WHAT YOU SHOULD DO
Exactly the lines from the start of the data below through the line that contains "Võ Duy Linh <br>" are to be copied, with pictures left out.

EXERCISE INPUT
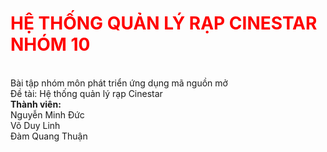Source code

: <h1 style="color:red">HỆ THỐNG QUẢN LÝ RẠP CINESTAR NHÓM 10</h1><BR>
Bài tập nhóm môn phát triển ứng dụng mã nguồn mở<br>
Đề tài: Hệ thống quản lý rạp Cinestar<br>
<b>Thành viên: </b><br>
    Nguyễn Minh Đức<br> 
    Võ Duy Linh <br>
    Đàm Quang Thuận <br>
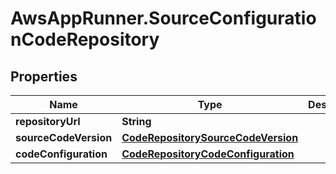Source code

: # AwsAppRunner.SourceConfigurationCodeRepository

## Properties

Name | Type | Description | Notes
------------ | ------------- | ------------- | -------------
**repositoryUrl** | **String** |  | 
**sourceCodeVersion** | [**CodeRepositorySourceCodeVersion**](CodeRepositorySourceCodeVersion.md) |  | 
**codeConfiguration** | [**CodeRepositoryCodeConfiguration**](CodeRepositoryCodeConfiguration.md) |  | [optional] 


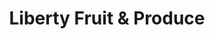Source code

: ---
title: "Liberty Fruit & Produce"
url: /richmond-hill/liberty-fruit-und-produce/
shop: Gemüse & Obst
---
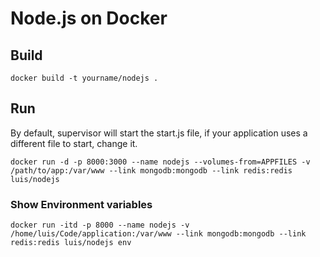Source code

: # Node.js on Docker

## Build

	docker build -t yourname/nodejs .

## Run
By default, supervisor will start the start.js file, if your application uses a different file to start, change it.

	docker run -d -p 8000:3000 --name nodejs --volumes-from=APPFILES -v /path/to/app:/var/www --link mongodb:mongodb --link redis:redis luis/nodejs

### Show Environment variables

	docker run -itd -p 8000 --name nodejs -v /home/luis/Code/application:/var/www --link mongodb:mongodb --link redis:redis luis/nodejs env
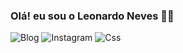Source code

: ### Olá! eu sou o Leonardo Neves ✌🏼
![Blog](https://img.shields.io/website-up-down-green-red/http/monip.org.svg)
![Instagram](https://img.shields.io/badge/Instagram-E4405F?style=for-the-badge&logo=instagram&logoColor=white)
![Css](https://img.shields.io/badge/CSS-239120?&style=for-the-badge&logo=css3&logoColor=white)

ANSWER SECTION
Source code

: <h1 style="color:red">HỆ THỐNG QUẢN LÝ RẠP CINESTAR NHÓM 10</h1><BR>
Bài tập nhóm môn phát triển ứng dụng mã nguồn mở<br>
Đề tài: Hệ thống quản lý rạp Cinestar<br>
<b>Thành viên: </b><br>
    Nguyễn Minh Đức<br> 
    Võ Duy Linh <br>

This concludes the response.